Re: 2 Completely separate companies using same server room
- From: BSweeney <BSweeney@xxxxxxxxxxxxxxxxxxxxxxxxx>
- Date: Mon, 16 Jul 2007 06:44:00 -0700
With all due respect Phillip, I couldn't disagree with you more. We aren't
talking about a home office, or a converted coat closet, but an actual server
room shared by two different companies. While cabling is absolutely important
for the sake of keeping things organized and manageable, it provides no
actual security by itself, which is ultimately the concern of the orriginal
post. The seperate racks with lockable doors provide a reasonable level of
physical security in a room where two IT teams will be working on connected
networks. At the packet level, cables by themselves provide no security
without propper subnetting, routing configuration, and firewall rules. I'm
not really sure what you were driving at here, but while I believe that
cabling is important, I personally think that there is a lot more to be
considdered here than just the cabling in a well designed network
environment.
"Phillip Windell" wrote:
It is all about cabling. You just don't run the two networks over the same.
"wire". It is no different than if you had two IP Segments in your own
network,...each segment would be on its own "wire" and they would never
"touch" unless their was a Layer3 router placed between them for that
purpose. It doens't matter if they are in the same rack or not,...what if
there was no rack?,...they could be on the same table, same shelf, same
floor,..it's irrelevant,...what matters is how they are cabled.
--
Phillip Windell
www.wandtv.com
The views expressed, are my own and not those of my employer, or Microsoft,
or anyone else associated with me, including my cats.

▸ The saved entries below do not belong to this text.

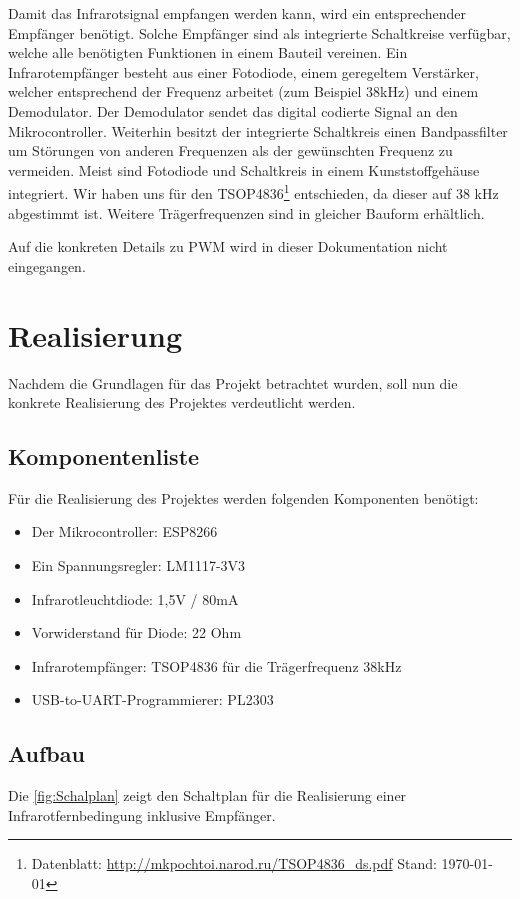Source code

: Damit das Infrarotsignal empfangen werden kann, wird ein entsprechender Empfänger benötigt.
Solche Empfänger sind als integrierte Schaltkreise verfügbar, welche alle benötigten Funktionen in einem Bauteil vereinen.
Ein Infrarotempfänger besteht aus einer Fotodiode, einem geregeltem Verstärker, welcher entsprechend der Frequenz arbeitet (zum Beispiel 38kHz) und einem Demodulator.
Der Demodulator sendet das digital codierte Signal an den Mikrocontroller.
Weiterhin besitzt der integrierte Schaltkreis einen Bandpassfilter um Störungen von anderen Frequenzen als der gewünschten Frequenz zu vermeiden.
Meist sind Fotodiode und Schaltkreis in einem Kunststoffgehäuse integriert.
Wir haben uns für den TSOP4836\footnote{Datenblatt: \url{http://mkpochtoi.narod.ru/TSOP4836_ds.pdf} Stand: \today} entschieden, da dieser auf 38 kHz abgestimmt ist. Weitere Trägerfrequenzen sind in gleicher Bauform erhältlich.

Auf die konkreten Details zu PWM wird in dieser Dokumentation nicht eingegangen.

\section{Realisierung}
Nachdem die Grundlagen für das Projekt betrachtet wurden, soll nun die konkrete Realisierung des Projektes verdeutlicht werden.
\subsection{Komponentenliste}
Für die Realisierung des Projektes werden folgenden Komponenten benötigt:
\begin{itemize}
	\item Der Mikrocontroller: ESP8266
	\item Ein Spannungsregler: LM1117-3V3
	\item Infrarotleuchtdiode: 1,5V / 80mA
	\item Vorwiderstand für Diode: 22 Ohm
	\item Infrarotempfänger: TSOP4836 für die Trägerfrequenz 38kHz
	\item USB-to-UART-Programmierer: PL2303
\end{itemize}


\subsection{Aufbau}

Die \autoref{fig:Schalplan} zeigt den Schaltplan für die Realisierung einer Infrarotfernbedingung inklusive Empfänger.


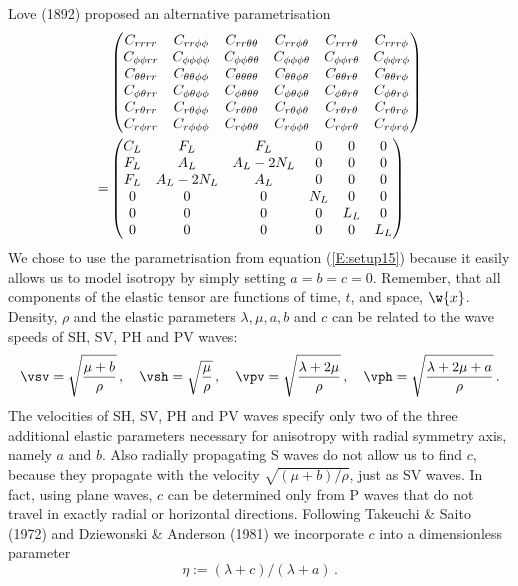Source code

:Love (1892) proposed an alternative parametrisation
\begin{align}\label{E:setup15b}
&\begin{pmatrix}
C_{r r r r} & C_{r r \phi \phi} & C_{r r \theta \theta} & C_{r r \phi \theta} & C_{r r r \theta} & C_{r r r \phi} \\
C_{\phi \phi r r} & C_{\phi \phi \phi \phi} & C_{\phi \phi \theta \theta} & C_{\phi \phi \phi \theta} & C_{\phi \phi r \theta} & C_{\phi \phi r \phi} \\
C_{\theta \theta r r} & C_{\theta \theta \phi \phi} & C_{\theta \theta \theta \theta} & C_{\theta \theta \phi \theta} & C_{\theta \theta r \theta} & C_{\theta \theta r \phi} \\
C_{\phi \theta r r} & C_{\phi \theta \phi \phi} & C_{\phi \theta \theta \theta} & C_{\phi \theta \phi \theta} & C_{\phi \theta r \theta} & C_{\phi \theta r \phi} \\
C_{r \theta r r} & C_{r \theta \phi \phi} & C_{r \theta \theta \theta} & C_{r \theta \phi \theta} & C_{r \theta r \theta} & C_{r \theta r \phi} \\
C_{r \phi r r} & C_{r \phi \phi \phi} & C_{r \phi \theta \theta} &
C_{r \phi \phi \theta} & C_{r \phi r \theta} & C_{r \phi r \phi}
\end{pmatrix}\notag\\
=&
\begin{pmatrix}
C_L & F_L & F_L & 0 & 0 & 0 \\
F_L & A_L & A_L-2N_L & 0 & 0 & 0 \\
F_L & A_L-2N_L & A_L & 0 & 0 & 0 \\
0 & 0 & 0 & N_L & 0 & 0 \\
0 & 0 & 0 & 0 & L_L & 0 \\
0 & 0 & 0 & 0 & 0 & L_L
\end{pmatrix}
\end{align}
We chose to use the parametrisation from equation (\ref{E:setup15})
because it easily allows us to model isotropy by simply setting
$a=b=c=0$. Remember, that all components of the elastic tensor are
functions of time, $t$, and space, $\w{x}$. Density, $\rho$ and the
elastic parameters $\lambda, \mu, a, b$ and $c$ can be related to
the wave speeds of SH, SV, PH and PV waves:
\begin{equation}\label{E:svsh17}
\vsv=\sqrt{\frac{\mu+b}{\rho}}\,,\quad
\vsh=\sqrt{\frac{\mu}{\rho}}\,,\quad
\vpv=\sqrt{\frac{\lambda+2\mu}{\rho}}\,,\quad
\vph=\sqrt{\frac{\lambda+2\mu+a}{\rho}}\,.
\end{equation}
The velocities of SH, SV, PH and PV waves specify only two of the
three additional elastic parameters necessary for anisotropy with
radial symmetry axis, namely $a$ and $b$. Also radially propagating
S waves do not allow us to find $c$, because they propagate with the
velocity $\sqrt{(\mu+b)/\rho}$, just as SV waves. In fact, using
plane waves, $c$ can be determined only from P waves that do not
travel in exactly radial or horizontal directions. Following
Takeuchi \& Saito (1972) and Dziewonski \& Anderson (1981) we
incorporate $c$ into a dimensionless parameter
\begin{equation}\label{E:pvph007}
\eta:=(\lambda+c)/(\lambda+a)\,.
\end{equation}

-----------------------------------------------------
"KTSmith" <ktsmith@xxxxxxx> wrote in message
news:uXeqlXSxHHA.3364@xxxxxxxxxxxxxxxxxxxxxxx
We are about to move into a 75 user building. 1 company has ~50 users and
company #2 has about ~25 users. These two companies have NO relations to
each other except sharing the same server room. I have been managing AD
2003 / Exchange 2003 for the 75 user office, but I must now make sure I
accomodate the other company into our network.
Since they already have their AD / we have ours and we have different
network ids (192.168.50.x for us and they are 10.0.4.x) - what or how do I
ensure that when we plug up in the server room we share, that we are truly
isolated from one another? What additional equipment should I get?
We have our own switches (not managed) and they have their own switch.
Our
switch will connect to a T3 line and theirs will connect to a separate T1
line.
Can someone please recommend a solution / equipment to ensure the physical
/
logical separation between the two company's networks?
Sorry so long, thank you.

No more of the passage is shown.